WHAT IS NEEDED: Look through the records below for the line with "A11 | SC | Round Right Switch | 3" and the line with "A16 | SH | Right Back **Button** | 2\*", then return those lines and all lines between, exactly.

AVAILABLE RECORDS:
== Segment start ==

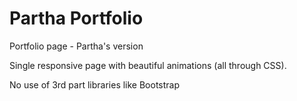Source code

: # Partha Portfolio
Portfolio page - Partha's version

Single responsive page with beautiful animations (all through CSS).

No use of 3rd part libraries like Bootstrap
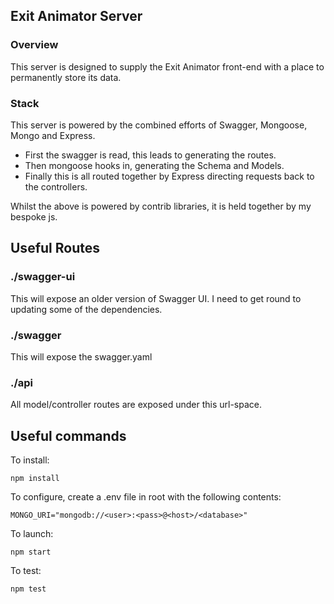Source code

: ## Exit Animator Server

### Overview

This server is designed to supply the Exit Animator front-end with a place to permanently store its data.

### Stack

This server is powered by the combined efforts of Swagger, Mongoose, Mongo and Express.

- First the swagger is read, this leads to generating the routes.
- Then mongoose hooks in, generating the Schema and Models.
- Finally this is all routed together by Express directing requests back to the controllers.

Whilst the above is powered by contrib libraries, it is held together by my bespoke js.

## Useful Routes

### ./swagger-ui

This will expose an older version of Swagger UI. I need to get round to updating some of the dependencies.

### ./swagger

This will expose the swagger.yaml

### ./api

All model/controller routes are exposed under this url-space.

## Useful commands

To install:

    npm install

To configure, create a .env file in root with the following contents:

    MONGO_URI="mongodb://<user>:<pass>@<host>/<database>"

To launch:

    npm start

To test:

    npm test
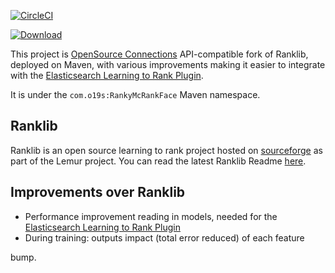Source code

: [![CircleCI](https://circleci.com/gh/o19s/RankyMcRankFacesvg?style=svg)](https://circleci.com/gh/o19s/RankyMcRankFace)

[ ![Download](https://api.bintray.com/packages/epugh/RankyMcRankFace/RankyMcRankFace/images/download.svg) ](https://bintray.com/epugh/RankyMcRankFace/RankyMcRankFace/_latestVersion)

This project is [OpenSource Connections](http://opensourceconnections.com) API-compatible fork of Ranklib, deployed on Maven, with various improvements making it easier to integrate with the [Elasticsearch Learning to Rank Plugin](http://github.com/o19s/elasticsearch-learning-to-rank).

It is under the `com.o19s:RankyMcRankFace` Maven namespace.

## Ranklib

Ranklib is an open source learning to rank project hosted on [sourceforge](sourceforge.net/p/lemur/wiki/RankLib/) as part of the Lemur project. You can read the latest Ranklib Readme [here](readme.txt).

## Improvements over Ranklib

- Performance improvement reading in models, needed for the [Elasticsearch Learning to Rank Plugin](http://github.com/o19s/elasticsearch-learning-to-rank)
- During training: outputs impact (total error reduced) of each feature

bump.
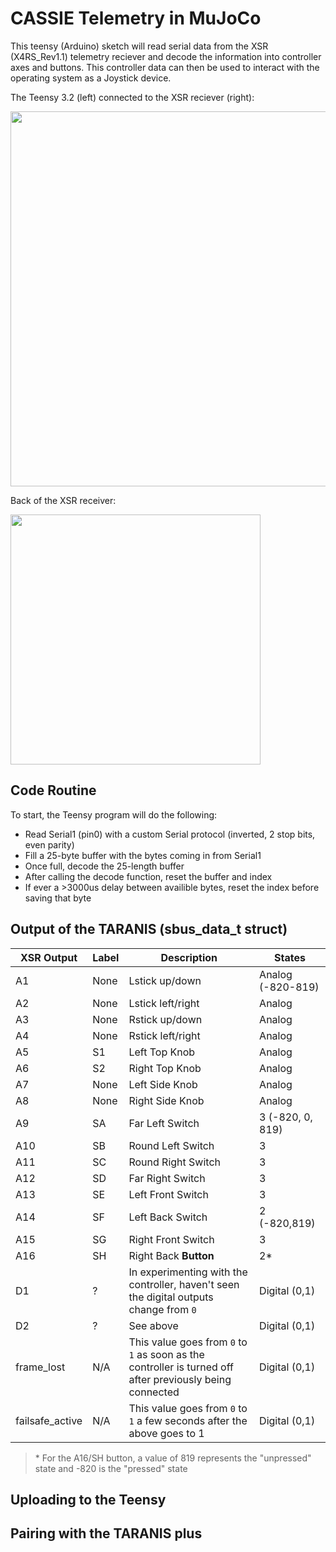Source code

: # CASSIE Telemetry in MuJoCo 

This teensy (Arduino) sketch will read serial data from the XSR (X4RS_Rev1.1) telemetry reciever and decode the information into controller axes and buttons.  This controller data can then be used to interact with the operating system as a Joystick device.

The Teensy 3.2 (left) connected to the XSR reciever (right):

<img src="http://i.imgur.com/vlCQ2Rf.jpg?1" width="600"> 

Back of the XSR receiver:

<img src="http://i.imgur.com/2jpbEeh.jpg?1" width="400"> 

## Code Routine

To start, the Teensy program will do the following:

* Read Serial1 (pin0) with a custom Serial protocol (inverted, 2 stop bits, even parity)
* Fill a 25-byte buffer with the bytes coming in from Serial1
* Once full, decode the 25-length buffer
* After calling the decode function, reset the buffer and index
* If ever a >3000us delay between availible bytes, reset the index before saving that byte

## Output of the TARANIS (sbus_data_t struct)

XSR Output | Label | Description | States
--- | --- | --- | ---
A1 | None | Lstick up/down | Analog (-820-819)
A2 | None | Lstick left/right | Analog
A3 | None | Rstick up/down | Analog
A4 | None | Rstick left/right | Analog
A5 | S1 | Left Top Knob | Analog
A6 | S2 | Right Top Knob  | Analog
A7 | None | Left Side Knob | Analog
A8 | None | Right Side Knob | Analog
A9 | SA | Far Left Switch | 3 (-820, 0, 819)
A10 | SB | Round Left Switch | 3
A11 | SC | Round Right Switch | 3
A12 | SD | Far Right Switch | 3
A13 | SE | Left Front Switch | 3
A14 | SF | Left Back Switch | 2 (-820,819)
A15 | SG | Right Front Switch | 3
A16 | SH | Right Back **Button** | 2\*
D1 | ? | In experimenting with the controller, haven't seen the digital outputs change from `0` | Digital (0,1)
D2 | ? | See above | Digital (0,1)
frame_lost | N/A | This value goes from `0` to `1` as soon as the controller is turned off after previously being connected | Digital (0,1)
failsafe_active | N/A | This value goes from `0` to `1` a few seconds after the above goes to 1 | Digital (0,1)

>\* For the A16/SH button, a value of 819 represents the "unpressed" state and -820 is the "pressed" state

## Uploading to the Teensy

## Pairing with the TARANIS plus
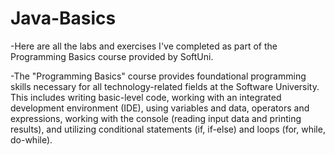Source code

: # Java-Basics
-Here are all the labs and exercises I've completed as part of the Programming Basics course provided by SoftUni.

-The "Programming Basics" course provides foundational programming skills necessary for all technology-related fields at the Software University. This includes writing basic-level code, working with an integrated development environment (IDE), using variables and data, operators and expressions, working with the console (reading input data and printing results), and utilizing conditional statements (if, if-else) and loops (for, while, do-while).
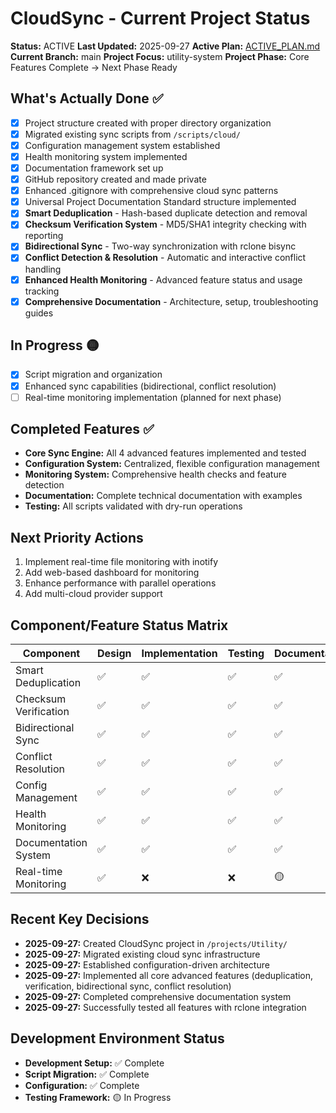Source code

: # CloudSync - Current Project Status
**Status:** ACTIVE
**Last Updated:** 2025-09-27
**Active Plan:** [ACTIVE_PLAN.md](./ACTIVE_PLAN.md)
**Current Branch:** main
**Project Focus:** utility-system
**Project Phase:** Core Features Complete → Next Phase Ready

## What's Actually Done ✅
- [x] Project structure created with proper directory organization
- [x] Migrated existing sync scripts from `/scripts/cloud/`
- [x] Configuration management system established
- [x] Health monitoring system implemented
- [x] Documentation framework set up
- [x] GitHub repository created and made private
- [x] Enhanced .gitignore with comprehensive cloud sync patterns
- [x] Universal Project Documentation Standard structure implemented
- [x] **Smart Deduplication** - Hash-based duplicate detection and removal
- [x] **Checksum Verification System** - MD5/SHA1 integrity checking with reporting
- [x] **Bidirectional Sync** - Two-way synchronization with rclone bisync
- [x] **Conflict Detection & Resolution** - Automatic and interactive conflict handling
- [x] **Enhanced Health Monitoring** - Advanced feature status and usage tracking
- [x] **Comprehensive Documentation** - Architecture, setup, troubleshooting guides

## In Progress 🟡
- [x] Script migration and organization
- [x] Enhanced sync capabilities (bidirectional, conflict resolution)
- [ ] Real-time monitoring implementation (planned for next phase)

## Completed Features ✅
- **Core Sync Engine:** All 4 advanced features implemented and tested
- **Configuration System:** Centralized, flexible configuration management
- **Monitoring System:** Comprehensive health checks and feature detection
- **Documentation:** Complete technical documentation with examples
- **Testing:** All scripts validated with dry-run operations

## Next Priority Actions
1. Implement real-time file monitoring with inotify
2. Add web-based dashboard for monitoring
3. Enhance performance with parallel operations
4. Add multi-cloud provider support

## Component/Feature Status Matrix
| Component | Design | Implementation | Testing | Documentation | Status |
|-----------|--------|---------------|---------|---------------|--------|
| Smart Deduplication | ✅ | ✅ | ✅ | ✅ | 100% Complete |
| Checksum Verification | ✅ | ✅ | ✅ | ✅ | 100% Complete |
| Bidirectional Sync | ✅ | ✅ | ✅ | ✅ | 100% Complete |
| Conflict Resolution | ✅ | ✅ | ✅ | ✅ | 100% Complete |
| Config Management | ✅ | ✅ | ✅ | ✅ | 100% Complete |
| Health Monitoring | ✅ | ✅ | ✅ | ✅ | 100% Complete |
| Documentation System | ✅ | ✅ | ✅ | ✅ | 100% Complete |
| Real-time Monitoring | ✅ | ❌ | ❌ | 🟡 | 25% Complete |

## Recent Key Decisions
- **2025-09-27:** Created CloudSync project in `/projects/Utility/`
- **2025-09-27:** Migrated existing cloud sync infrastructure
- **2025-09-27:** Established configuration-driven architecture
- **2025-09-27:** Implemented all core advanced features (deduplication, verification, bidirectional sync, conflict resolution)
- **2025-09-27:** Completed comprehensive documentation system
- **2025-09-27:** Successfully tested all features with rclone integration

## Development Environment Status
- **Development Setup:** ✅ Complete
- **Script Migration:** ✅ Complete
- **Configuration:** ✅ Complete
- **Testing Framework:** 🟡 In Progress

== Segment end ==

ANSWER SPACE:
A11 | SC | Round Right Switch | 3
A12 | SD | Far Right Switch | 3
A13 | SE | Left Front Switch | 3
A14 | SF | Left Back Switch | 2 (-820,819)
A15 | SG | Right Front Switch | 3
A16 | SH | Right Back **Button** | 2\*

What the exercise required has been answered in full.